From Latin adorare to a given name
The English word adore traces to the Latin adorare, meaning "to worship" or "to revere" — from ad- (to) and orare (to pray, to speak). In modern English it has softened to mean "to love deeply" or "to regard with great affection," which makes it one of the most emotionally warm word names a parent can choose. It sits in a category of names that function as declarations: parents naming a child Adore are essentially stating how they feel about that child in a single word. This is distinct from names that carry meaning obliquely through etymology — Adore means what it says. Other names in the Latin names family offer related depth.
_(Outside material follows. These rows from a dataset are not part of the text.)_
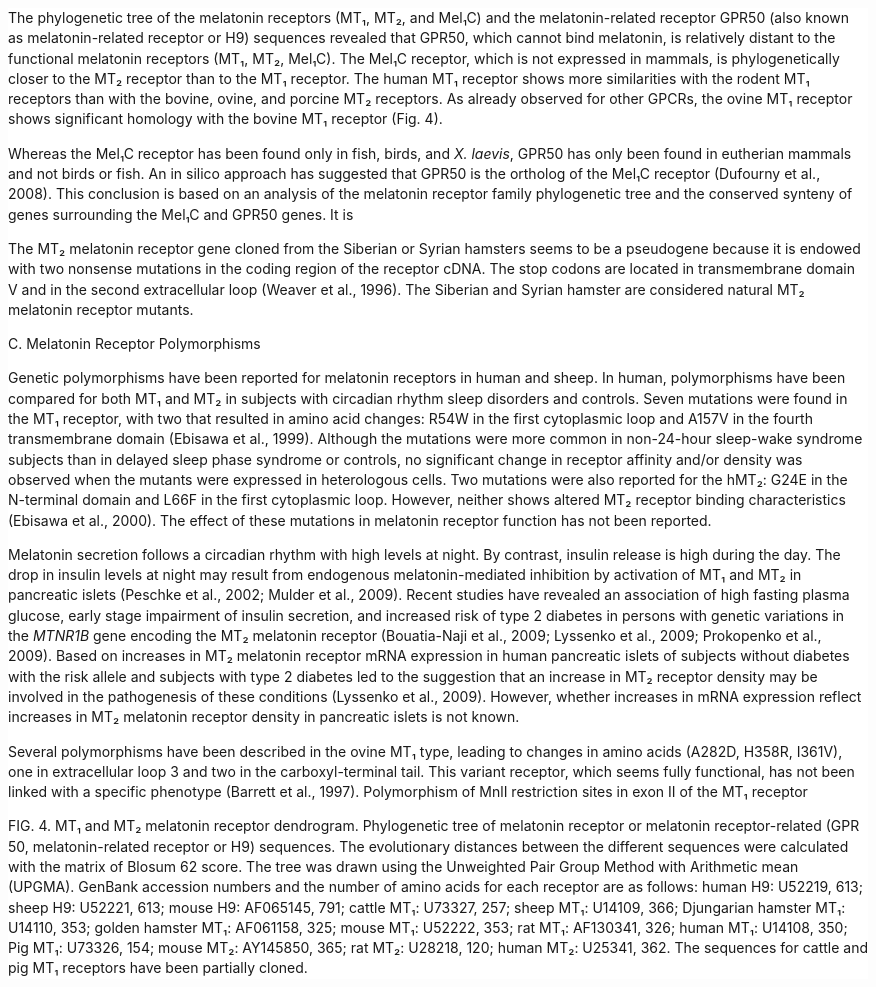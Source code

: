 The phylogenetic tree of the melatonin receptors (MT₁, MT₂, and Mel₁C) and the melatonin-related receptor GPR50 (also known as melatonin-related receptor or H9) sequences revealed that GPR50, which cannot bind melatonin, is relatively distant to the functional melatonin receptors (MT₁, MT₂, Mel₁C). The Mel₁C receptor, which is not expressed in mammals, is phylogenetically closer to the MT₂ receptor than to the MT₁ receptor. The human MT₁ receptor shows more similarities with the rodent MT₁ receptors than with the bovine, ovine, and porcine MT₂ receptors. As already observed for other GPCRs, the ovine MT₁ receptor shows significant homology with the bovine MT₁ receptor (Fig. 4).

Whereas the Mel₁C receptor has been found only in fish, birds, and *X. laevis*, GPR50 has only been found in eutherian mammals and not birds or fish. An in silico approach has suggested that GPR50 is the ortholog of the Mel₁C receptor (Dufourny et al., 2008). This conclusion is based on an analysis of the melatonin receptor family phylogenetic tree and the conserved synteny of genes surrounding the Mel₁C and GPR50 genes. It is

The MT₂ melatonin receptor gene cloned from the Siberian or Syrian hamsters seems to be a pseudogene because it is endowed with two nonsense mutations in the coding region of the receptor cDNA. The stop codons are located in transmembrane domain V and in the second extracellular loop (Weaver et al., 1996). The Siberian and Syrian hamster are considered natural MT₂ melatonin receptor mutants.

C. Melatonin Receptor Polymorphisms

Genetic polymorphisms have been reported for melatonin receptors in human and sheep. In human, polymorphisms have been compared for both MT₁ and MT₂ in subjects with circadian rhythm sleep disorders and controls. Seven mutations were found in the MT₁ receptor, with two that resulted in amino acid changes: R54W in the first cytoplasmic loop and A157V in the fourth transmembrane domain (Ebisawa et al., 1999). Although the mutations were more common in non-24-hour sleep-wake syndrome subjects than in delayed sleep phase syndrome or controls, no significant change in receptor affinity and/or density was observed when the mutants were expressed in heterologous cells. Two mutations were also reported for the hMT₂: G24E in the N-terminal domain and L66F in the first cytoplasmic loop. However, neither shows altered MT₂ receptor binding characteristics (Ebisawa et al., 2000). The effect of these mutations in melatonin receptor function has not been reported.

Melatonin secretion follows a circadian rhythm with high levels at night. By contrast, insulin release is high during the day. The drop in insulin levels at night may result from endogenous melatonin-mediated inhibition by activation of MT₁ and MT₂ in pancreatic islets (Peschke et al., 2002; Mulder et al., 2009). Recent studies have revealed an association of high fasting plasma glucose, early stage impairment of insulin secretion, and increased risk of type 2 diabetes in persons with genetic variations in the *MTNR1B* gene encoding the MT₂ melatonin receptor (Bouatia-Naji et al., 2009; Lyssenko et al., 2009; Prokopenko et al., 2009). Based on increases in MT₂ melatonin receptor mRNA expression in human pancreatic islets of subjects without diabetes with the risk allele and subjects with type 2 diabetes led to the suggestion that an increase in MT₂ receptor density may be involved in the pathogenesis of these conditions (Lyssenko et al., 2009). However, whether increases in mRNA expression reflect increases in MT₂ melatonin receptor density in pancreatic islets is not known.

Several polymorphisms have been described in the ovine MT₁ type, leading to changes in amino acids (A282D, H358R, I361V), one in extracellular loop 3 and two in the carboxyl-terminal tail. This variant receptor, which seems fully functional, has not been linked with a specific phenotype (Barrett et al., 1997). Polymorphism of MnlI restriction sites in exon II of the MT₁ receptor

FIG. 4. MT₁ and MT₂ melatonin receptor dendrogram. Phylogenetic tree of melatonin receptor or melatonin receptor-related (GPR 50, melatonin-related receptor or H9) sequences. The evolutionary distances between the different sequences were calculated with the matrix of Blosum 62 score. The tree was drawn using the Unweighted Pair Group Method with Arithmetic mean (UPGMA). GenBank accession numbers and the number of amino acids for each receptor are as follows: human H9: U52219, 613; sheep H9: U52221, 613; mouse H9: AF065145, 791; cattle MT₁: U73327, 257; sheep MT₁: U14109, 366; Djungarian hamster MT₁: U14110, 353; golden hamster MT₁: AF061158, 325; mouse MT₁: U52222, 353; rat MT₁: AF130341, 326; human MT₁: U14108, 350; Pig MT₁: U73326, 154; mouse MT₂: AY145850, 365; rat MT₂: U28218, 120; human MT₂: U25341, 362. The sequences for cattle and pig MT₁ receptors have been partially cloned.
The word-name movement and affirmation names
The word-name trend has accelerated over the past decade, moving through botanicals (Clover, Briar, Fern), then celestial words (Nova, Lyra, Stellar), then emotional states and virtues (Brave, True, Serenity). Adore represents the affirmation end of this spectrum — names that function as love notes from parent to child. Irie, Beloved, and Amora occupy nearby territory. The gender-neutral distribution of Adore in SSA data is consistent with a broader pattern where emotionally expressive word names tend to be used across gender lines, because their meaning transcends the gender coding of traditional names.
Who picks Adore today
Parents choosing Adore are making a clear statement: they want the name itself to be an act of love, not just a label. It's a bold choice that works best when worn confidently — and most children named Adore seem to grow into it with ease, because the name carries its own explanation. Middle name pairings can go in any direction: Adore Celestine, Adore James, Adore Renee. At under 1,000 total births it remains genuinely rare, which means a child named Adore is likely to be the only one they ever encounter.